WORK TO COMPLETE
Report every line below that holds the word "безопасного".

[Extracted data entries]
■ ■ ■ ■
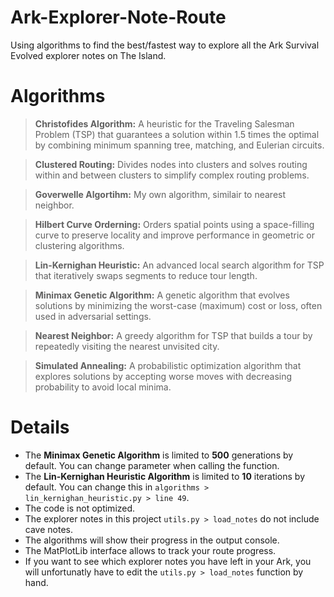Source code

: # Ark-Explorer-Note-Route  
Using algorithms to find the best/fastest way to explore all the Ark Survival Evolved explorer notes on The Island.  

# Algorithms  
>**Christofides Algorithm:** A heuristic for the Traveling Salesman Problem (TSP) that guarantees a solution within 1.5 times the optimal by combining minimum spanning tree, matching, and Eulerian circuits.  

>**Clustered Routing:** Divides nodes into clusters and solves routing within and between clusters to simplify complex routing problems.  

>**Goverwelle Algortihm:** My own algorithm, similair to nearest neighbor.  

>**Hilbert Curve Orderning:** Orders spatial points using a space-filling curve to preserve locality and improve performance in geometric or clustering algorithms.  

>**Lin-Kernighan Heuristic:** An advanced local search algorithm for TSP that iteratively swaps segments to reduce tour length.  

>**Minimax Genetic Algorithm:** A genetic algorithm that evolves solutions by minimizing the worst-case (maximum) cost or loss, often used in adversarial settings.  

>**Nearest Neighbor:** A greedy algorithm for TSP that builds a tour by repeatedly visiting the nearest unvisited city.  

>**Simulated Annealing:** A probabilistic optimization algorithm that explores solutions by accepting worse moves with decreasing probability to avoid local minima.  

# Details
- The **Minimax Genetic Algorithm** is limited to **500** generations by default. You can change parameter when calling the function.  
- The **Lin-Kernighan Heuristic Algorithm** is limited to **10** iterations by default. You can change this in `algorithms > lin_kernighan_heuristic.py > line 49`.  
- The code is not optimized.  
- The explorer notes in this project `utils.py > load_notes` do not include cave notes.  
- The algorithms will show their progress in the output console.  
- The MatPlotLib interface allows to track your route progress.  
- If you want to see which explorer notes you have left in your Ark, you will unfortunatly have to edit the `utils.py > load_notes` function by hand.  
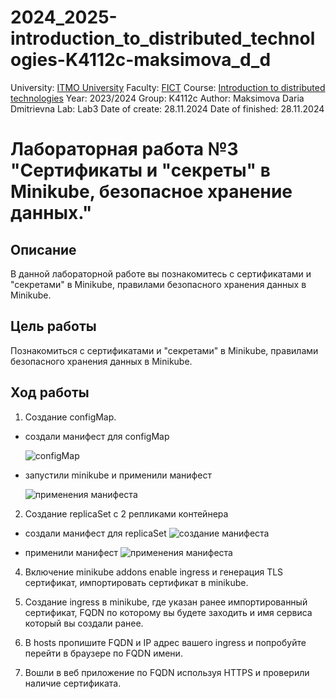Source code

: # 2024_2025-introduction_to_distributed_technologies-K4112c-maksimova_d_d
University: [ITMO University](https://itmo.ru/ru/)
Faculty: [FICT](https://fict.itmo.ru)
Course: [Introduction to distributed technologies](https://github.com/itmo-ict-faculty/introduction-to-distributed-technologies)
Year: 2023/2024
Group: K4112c
Author: Maksimova Daria Dmitrievna
Lab: Lab3
Date of create: 28.11.2024
Date of finished: 28.11.2024


# Лабораторная работа №3 "Сертификаты и "секреты" в Minikube, безопасное хранение данных."
## Описание
В данной лабораторной работе вы познакомитесь с сертификатами и "секретами" в Minikube, правилами безопасного хранения данных в Minikube.

## Цель работы
Познакомиться с сертификатами и "секретами" в Minikube, правилами безопасного хранения данных в Minikube.

## Ход работы

1. Создание configMap.

- создали манифест для configMap
  
  ![configMap](https://github.com/user-attachments/assets/19b16f67-3e44-415d-9f17-76768d528683)

- запустили minikube и применили манифест
  
  ![применения манифеста](https://github.com/user-attachments/assets/69292ed1-dff5-428d-a94b-fec5225c781b)


2. Создание replicaSet с 2 репликами контейнера
- создали манифест для replicaSet
![создание манифеста](https://github.com/user-attachments/assets/c4cf58d0-3d48-4744-89fc-ebb636bb2f96)

- применили манифест
![применения манифеста](https://github.com/user-attachments/assets/19f420e6-0ce3-4c7b-b714-5b89783c2eab)

4. Включение minikube addons enable ingress и генерация TLS сертификат, импортировать сертификат в minikube.

5. Создание ingress в minikube, где указан ранее импортированный сертификат, FQDN по которому вы будете заходить и имя сервиса который вы создали ранее.

6. В hosts пропишите FQDN и IP адрес вашего ingress и попробуйте перейти в браузере по FQDN имени.

7. Вошли в веб приложение по FQDN используя HTTPS и проверили наличие сертификата.

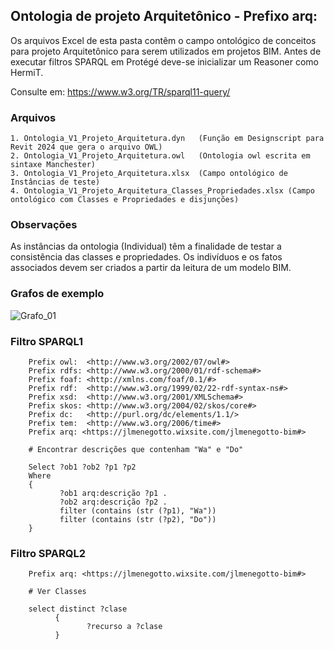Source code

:## Ontologia de projeto Arquitetônico - Prefixo arq:

Os arquivos Excel de esta pasta contêm o campo ontológico de conceitos para projeto Arquitetônico para serem utilizados em projetos BIM. 
Antes de executar filtros SPARQL em Protégé deve-se inicializar um Reasoner como HermiT.

Consulte em: https://www.w3.org/TR/sparql11-query/

### Arquivos
    1. Ontologia_V1_Projeto_Arquitetura.dyn   (Função em Designscript para Revit 2024 que gera o arquivo OWL)
    2. Ontologia_V1_Projeto_Arquitetura.owl   (Ontologia owl escrita em sintaxe Manchester)
    3. Ontologia_V1_Projeto_Arquitetura.xlsx  (Campo ontológico de Instâncias de teste)
    4. Ontologia_V1_Projeto_Arquitetura_Classes_Propriedades.xlsx (Campo ontológico com Classes e Propriedades e disjunções) 

### Observações

As instâncias da ontologia (Individual) têm a finalidade de testar a consistência das classes e propriedades. 
Os indivíduos e os fatos associados devem ser criados a partir da leitura de um modelo BIM.

### Grafos de exemplo
![Grafo_01](https://github.com/JLMenegotto/OntologiaBIM/assets/9437020/595c3427-4820-4f10-b329-6dc09a8cf39b)


### Filtro SPARQL1

        Prefix owl:  <http://www.w3.org/2002/07/owl#>
        Prefix rdfs: <http://www.w3.org/2000/01/rdf-schema#>
        Prefix foaf: <http://xmlns.com/foaf/0.1/#>
        Prefix rdf:  <http://www.w3.org/1999/02/22-rdf-syntax-ns#>
        Prefix xsd:  <http://www.w3.org/2001/XMLSchema#>
        Prefix skos: <http://www.w3.org/2004/02/skos/core#>
        Prefix dc:   <http://purl.org/dc/elements/1.1/>
        Prefix tem:  <http://www.w3.org/2006/time#>
        Prefix arq: <https://jlmenegotto.wixsite.com/jlmenegotto-bim#>
    
        # Encontrar descrições que contenham "Wa" e "Do"
    
        Select ?ob1 ?ob2 ?p1 ?p2 
        Where
        {
               ?ob1 arq:descrição ?p1 .
               ?ob2 arq:descrição ?p2 .
               filter (contains (str (?p1), "Wa")) 
               filter (contains (str (?p2), "Do")) 
        }


### Filtro SPARQL2

        Prefix arq: <https://jlmenegotto.wixsite.com/jlmenegotto-bim#>

        # Ver Classes

        select distinct ?clase
              { 
                     ?recurso a ?clase
              }
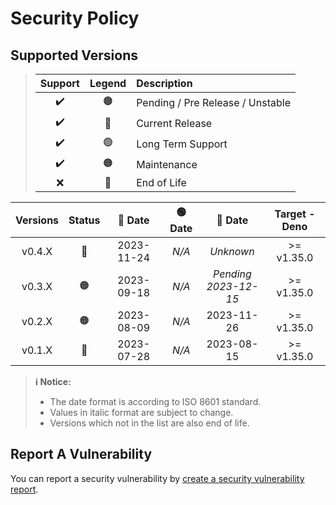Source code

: # Security Policy

## Supported Versions

> | **Support** | **Legend** | **Description** |
> |:-:|:-:|:--|
> | ✔️ | 🟤 | Pending / Pre Release / Unstable |
> | ✔️ | 🔵 | Current Release |
> | ✔️ | 🟢 | Long Term Support |
> | ✔️ | 🟠 | Maintenance |
> | ❌ | 🔴 | End of Life |

| **Versions** | **Status** | **🔵 Date** | **🟢 Date** | **🔴 Date** | **Target - Deno** |
|:-:|:-:|:-:|:-:|:-:|:-:|
| v0.4.X | 🔵 | 2023-11-24 | *N/A* | *Unknown* | >= v1.35.0 |
| v0.3.X | 🟠 | 2023-09-18 | *N/A* | *Pending <br />2023-12-15* | >= v1.35.0 |
| v0.2.X | 🟠 | 2023-08-09 | *N/A* | 2023-11-26 | >= v1.35.0 |
| v0.1.X | 🔴 | 2023-07-28 | *N/A* | 2023-08-15 | >= v1.35.0 |

> **ℹ️ Notice:**
>
> - The date format is according to ISO 8601 standard.
> - Values in italic format are subject to change.
> - Versions which not in the list are also end of life.

## Report A Vulnerability

You can report a security vulnerability by [create a security vulnerability report](https://github.com/hugoalh/hugoalh/blob/main/universal-guide/contributing.md#create-a-security-vulnerability-report).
■ ■ ■ ■
ANSWER BOX
В данной лабораторной работе вы познакомитесь с сертификатами и "секретами" в Minikube, правилами безопасного хранения данных в Minikube.
Познакомиться с сертификатами и "секретами" в Minikube, правилами безопасного хранения данных в Minikube.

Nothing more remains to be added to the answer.